Saturday, September 22, 2007

Imperial Life in the Emerald City

Imperial Life in the Emerald City, by Rajiv Chandrasekaran
$10.35 at
ISBN: 0307278832
A shocking work of investigative journalism, and finalist for the prestigious National Book Award, this book takes us inside the city of Baghdad after the US invasion.
It's been over four years since President George W. Bush led the invasion of Iraq, ending the regime of Saddam Hussein. Ostensibly this was done for two reasons: 1. To stop Hussein from using Weapons of Mass Destruction (he never had any), and 2. To "liberate" the Iraqis from tyranny and oppression.
Apparently, during that time, electricity, heat, and water have not been restored to the people of Baghdad after the public utilities were destroyed during the US bombing. The new US-sanctioned government also had most of its defense fund stolen, and its officials have to meet in crumbled ruins. Some liberation.
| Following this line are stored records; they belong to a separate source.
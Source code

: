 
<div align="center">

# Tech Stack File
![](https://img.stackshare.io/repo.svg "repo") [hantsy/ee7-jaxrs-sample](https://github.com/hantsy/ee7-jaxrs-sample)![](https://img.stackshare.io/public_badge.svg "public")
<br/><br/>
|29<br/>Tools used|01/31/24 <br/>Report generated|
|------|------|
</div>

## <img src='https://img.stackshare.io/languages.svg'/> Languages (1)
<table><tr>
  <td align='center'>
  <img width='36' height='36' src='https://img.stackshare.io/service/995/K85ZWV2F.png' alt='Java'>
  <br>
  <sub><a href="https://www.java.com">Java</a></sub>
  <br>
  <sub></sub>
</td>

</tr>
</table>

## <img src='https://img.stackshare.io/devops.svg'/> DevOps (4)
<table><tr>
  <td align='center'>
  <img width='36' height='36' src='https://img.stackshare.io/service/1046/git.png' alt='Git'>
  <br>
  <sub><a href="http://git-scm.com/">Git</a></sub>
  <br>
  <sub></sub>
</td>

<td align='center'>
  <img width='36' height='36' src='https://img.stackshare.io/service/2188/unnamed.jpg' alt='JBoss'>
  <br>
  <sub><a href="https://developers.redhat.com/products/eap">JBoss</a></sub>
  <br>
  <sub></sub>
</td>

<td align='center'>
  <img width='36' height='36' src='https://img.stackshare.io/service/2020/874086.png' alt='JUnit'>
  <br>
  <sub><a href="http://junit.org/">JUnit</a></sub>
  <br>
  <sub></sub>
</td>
US military power in the city is consolidated in an area called "The Green Zone", which is the focus of Chandrasekaran' story. It's surrounded on all sides by guards: no Iraqis are allowed in. It has electric power from an independent generator, a fleet of SUVs, and several all-you-can-eat buffets. Here the decisions about the future of Iraq are made, and you won't believe how or by whom.
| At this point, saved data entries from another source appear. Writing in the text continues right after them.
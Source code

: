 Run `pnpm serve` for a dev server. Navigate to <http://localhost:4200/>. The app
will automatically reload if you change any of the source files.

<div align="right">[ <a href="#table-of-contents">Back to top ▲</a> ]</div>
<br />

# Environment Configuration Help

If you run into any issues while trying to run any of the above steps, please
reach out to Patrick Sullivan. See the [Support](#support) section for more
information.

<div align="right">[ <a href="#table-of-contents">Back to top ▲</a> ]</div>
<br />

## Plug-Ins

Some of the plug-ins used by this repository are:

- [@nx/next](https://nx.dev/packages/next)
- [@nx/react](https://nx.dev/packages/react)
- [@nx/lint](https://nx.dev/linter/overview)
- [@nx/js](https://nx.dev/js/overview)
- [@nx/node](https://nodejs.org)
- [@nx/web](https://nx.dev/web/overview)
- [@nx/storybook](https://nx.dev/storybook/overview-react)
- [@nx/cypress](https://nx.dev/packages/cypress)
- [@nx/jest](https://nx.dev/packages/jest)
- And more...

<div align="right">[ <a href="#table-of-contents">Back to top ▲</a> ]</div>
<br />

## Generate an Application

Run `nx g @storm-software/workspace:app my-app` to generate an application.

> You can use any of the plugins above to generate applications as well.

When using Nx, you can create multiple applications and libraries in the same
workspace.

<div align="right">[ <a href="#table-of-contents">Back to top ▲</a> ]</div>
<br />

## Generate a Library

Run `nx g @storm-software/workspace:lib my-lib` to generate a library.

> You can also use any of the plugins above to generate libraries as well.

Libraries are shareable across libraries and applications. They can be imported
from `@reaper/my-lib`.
Believe it or not, this book is without political bias: he just describes the conditions in Iraq, along with conversations he had with high-ranking US officials and military personnel.
He was obviously tireless in his research, but also has a talent for writing it as a very personal story. There's a touching scene where a Baghdad merchant tries selling pizza to American soldiers. The business is a flop: the guys in the barracks aren't allowed off the base, even to get pizza.
Imperial Life painted a picture of the situation in Baghdad I'd never imagined. It takes us into the hospitals, the public schools, the stock exchange, and finally deep into the heart of the militarized Green Zone.
The American invasion of Iraq deserves more attention than a three-minute TV clip. Check this book out and learn a little about a very timely topic.